Ransomware attacks targeting Linux are on the rise as cybercriminals seek to expand their capabilities and target an operating system that businesses often neglect when it comes to security.
Linux servers are indeed increasingly targeted by this type of attack, which aims to encrypt data to extort ransom, according to an analysis by cybersecurity researchers at Trend Micro.
For Trend Micro, cyberattack detections targeting servers running this open source operating system have increased by 75% over the past year, indicating that cybercriminals are looking to expand their attacks beyond Windows operating systems.
Linux powers a significant corporate IT infrastructure, including servers, making it an attractive target for ransomware groups. The perceived lack of threat to Linux systems compared to Windows makes this target even more attractive to these cybercriminals. Cybersecurity groups can really focus on protecting Windows networks from cybercrime, leaving the protection of their Linux servers in the background.
However, Trend Micro researchers note that ransomware gangs are increasingly tailoring their attacks to focus specifically on Linux systems. For example, Lockbit, one of the most popular and effective ransomware of recent times, now offers a Linux-based variant specifically for these systems.
Cybercriminals are indeed motivated by the prospect of new ransoms. So they don’t hesitate to take advantage of new opportunities, such as these attacks on Linux environments, if they think they can help them make more money.
“They continue to evolve their business model by focusing their attacks even more precisely. That’s why it’s critical for organizations to better map, understand and protect their digital attack surface,” said John Clay, vice president of threat intelligence at Trend Micro.
Ransomware gangs aren’t the only ones showing growing interest in Linux. Malicious Linux-based cryptominers that allow cybercriminals to stealthily use the power of infected computers and servers to mine cryptocurrencies have grown by 145%, according to Trend Micro.
Cybercriminals manage to take over Linux systems for their own benefit by exploiting unpatched vulnerabilities.

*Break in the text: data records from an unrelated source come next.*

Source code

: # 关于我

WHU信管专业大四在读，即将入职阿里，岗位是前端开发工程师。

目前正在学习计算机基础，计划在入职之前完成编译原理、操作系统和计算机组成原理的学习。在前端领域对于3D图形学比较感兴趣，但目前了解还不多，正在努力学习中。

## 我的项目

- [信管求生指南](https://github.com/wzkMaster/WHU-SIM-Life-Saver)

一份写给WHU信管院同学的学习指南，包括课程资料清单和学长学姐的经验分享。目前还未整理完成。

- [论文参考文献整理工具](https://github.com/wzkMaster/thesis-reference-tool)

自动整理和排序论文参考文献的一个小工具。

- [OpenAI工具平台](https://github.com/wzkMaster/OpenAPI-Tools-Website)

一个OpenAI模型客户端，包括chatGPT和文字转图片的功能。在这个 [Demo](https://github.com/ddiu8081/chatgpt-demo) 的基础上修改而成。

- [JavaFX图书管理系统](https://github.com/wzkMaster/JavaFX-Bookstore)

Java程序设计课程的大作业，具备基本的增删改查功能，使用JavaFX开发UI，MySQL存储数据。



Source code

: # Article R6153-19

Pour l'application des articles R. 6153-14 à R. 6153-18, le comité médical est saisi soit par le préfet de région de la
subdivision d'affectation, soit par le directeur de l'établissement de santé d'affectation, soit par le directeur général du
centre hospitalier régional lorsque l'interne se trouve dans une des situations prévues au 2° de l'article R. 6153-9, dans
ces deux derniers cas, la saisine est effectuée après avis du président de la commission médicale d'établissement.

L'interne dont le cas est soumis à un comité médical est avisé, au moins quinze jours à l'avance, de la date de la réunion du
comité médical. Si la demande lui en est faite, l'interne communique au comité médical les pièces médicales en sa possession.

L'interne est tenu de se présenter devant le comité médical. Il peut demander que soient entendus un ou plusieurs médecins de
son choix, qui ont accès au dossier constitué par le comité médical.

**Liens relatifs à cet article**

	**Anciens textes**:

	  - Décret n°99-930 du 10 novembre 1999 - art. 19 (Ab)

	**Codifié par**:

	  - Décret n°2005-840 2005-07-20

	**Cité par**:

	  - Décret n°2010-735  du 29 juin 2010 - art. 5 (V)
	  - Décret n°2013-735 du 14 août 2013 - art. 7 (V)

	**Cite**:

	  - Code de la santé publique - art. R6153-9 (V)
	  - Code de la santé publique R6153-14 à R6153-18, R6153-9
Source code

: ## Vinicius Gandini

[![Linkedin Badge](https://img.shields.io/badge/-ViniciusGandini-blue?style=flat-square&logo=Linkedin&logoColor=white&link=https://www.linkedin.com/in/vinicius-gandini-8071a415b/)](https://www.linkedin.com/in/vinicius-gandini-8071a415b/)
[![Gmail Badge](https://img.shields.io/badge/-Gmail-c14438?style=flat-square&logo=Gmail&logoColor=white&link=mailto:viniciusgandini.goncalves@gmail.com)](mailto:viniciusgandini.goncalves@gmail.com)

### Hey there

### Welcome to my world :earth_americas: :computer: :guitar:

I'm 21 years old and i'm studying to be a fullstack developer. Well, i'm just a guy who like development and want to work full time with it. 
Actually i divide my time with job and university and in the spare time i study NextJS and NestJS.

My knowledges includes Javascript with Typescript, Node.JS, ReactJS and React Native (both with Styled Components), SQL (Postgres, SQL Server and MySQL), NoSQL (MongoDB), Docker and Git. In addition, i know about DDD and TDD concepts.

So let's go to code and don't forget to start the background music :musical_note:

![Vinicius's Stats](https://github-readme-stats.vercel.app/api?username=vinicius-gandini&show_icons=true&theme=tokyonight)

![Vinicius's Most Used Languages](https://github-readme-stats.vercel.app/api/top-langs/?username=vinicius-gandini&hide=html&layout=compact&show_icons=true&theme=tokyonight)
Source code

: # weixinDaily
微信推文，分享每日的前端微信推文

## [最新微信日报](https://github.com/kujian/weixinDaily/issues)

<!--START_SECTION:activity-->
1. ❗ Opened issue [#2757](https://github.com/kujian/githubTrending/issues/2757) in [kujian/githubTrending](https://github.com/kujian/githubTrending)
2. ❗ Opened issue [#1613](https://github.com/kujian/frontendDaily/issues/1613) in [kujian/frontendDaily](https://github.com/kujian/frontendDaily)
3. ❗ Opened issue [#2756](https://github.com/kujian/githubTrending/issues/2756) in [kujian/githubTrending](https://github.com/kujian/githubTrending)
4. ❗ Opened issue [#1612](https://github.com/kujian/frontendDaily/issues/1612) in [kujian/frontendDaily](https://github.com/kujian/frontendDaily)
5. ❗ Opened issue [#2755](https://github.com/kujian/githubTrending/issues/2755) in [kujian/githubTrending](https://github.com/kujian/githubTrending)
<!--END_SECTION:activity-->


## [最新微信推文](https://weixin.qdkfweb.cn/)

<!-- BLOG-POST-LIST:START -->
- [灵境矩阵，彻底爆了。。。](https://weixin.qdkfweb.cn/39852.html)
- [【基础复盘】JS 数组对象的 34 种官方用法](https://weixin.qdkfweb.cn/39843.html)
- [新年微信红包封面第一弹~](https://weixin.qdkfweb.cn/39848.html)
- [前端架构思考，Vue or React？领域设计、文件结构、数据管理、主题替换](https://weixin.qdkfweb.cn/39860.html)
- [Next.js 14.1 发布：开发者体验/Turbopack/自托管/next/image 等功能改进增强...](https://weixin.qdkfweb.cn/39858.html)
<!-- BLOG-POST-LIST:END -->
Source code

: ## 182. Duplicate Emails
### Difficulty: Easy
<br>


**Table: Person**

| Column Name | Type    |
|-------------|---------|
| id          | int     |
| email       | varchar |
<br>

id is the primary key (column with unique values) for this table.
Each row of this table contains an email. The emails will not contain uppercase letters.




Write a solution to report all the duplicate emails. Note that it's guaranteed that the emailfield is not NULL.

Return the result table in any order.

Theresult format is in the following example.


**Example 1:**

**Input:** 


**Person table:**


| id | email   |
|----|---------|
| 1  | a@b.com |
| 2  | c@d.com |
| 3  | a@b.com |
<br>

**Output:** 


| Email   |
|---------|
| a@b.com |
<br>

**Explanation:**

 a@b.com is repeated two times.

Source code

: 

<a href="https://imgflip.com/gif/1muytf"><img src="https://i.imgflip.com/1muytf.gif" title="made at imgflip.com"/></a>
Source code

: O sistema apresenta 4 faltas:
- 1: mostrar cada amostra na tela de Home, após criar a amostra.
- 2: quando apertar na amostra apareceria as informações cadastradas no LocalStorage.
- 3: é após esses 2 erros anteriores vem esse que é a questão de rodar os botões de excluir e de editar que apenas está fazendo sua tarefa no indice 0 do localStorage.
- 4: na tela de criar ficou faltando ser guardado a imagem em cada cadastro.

According to the report, these vulnerabilities include CVE-2022-0847, also known as Dirty Pipe. This vulnerability, which the researchers say is “relatively easy to exploit”, affects the Linux kernel from version 5.8 onwards. This allows attackers to take control of vulnerable systems.
To protect yourself, we recommend that you install all security patches as soon as possible to prevent cybercriminals from exploiting known vulnerabilities for which patches are available. It is also recommended to use multi-factor authentication throughout your ecosystem to provide an additional layer of protection against attacks.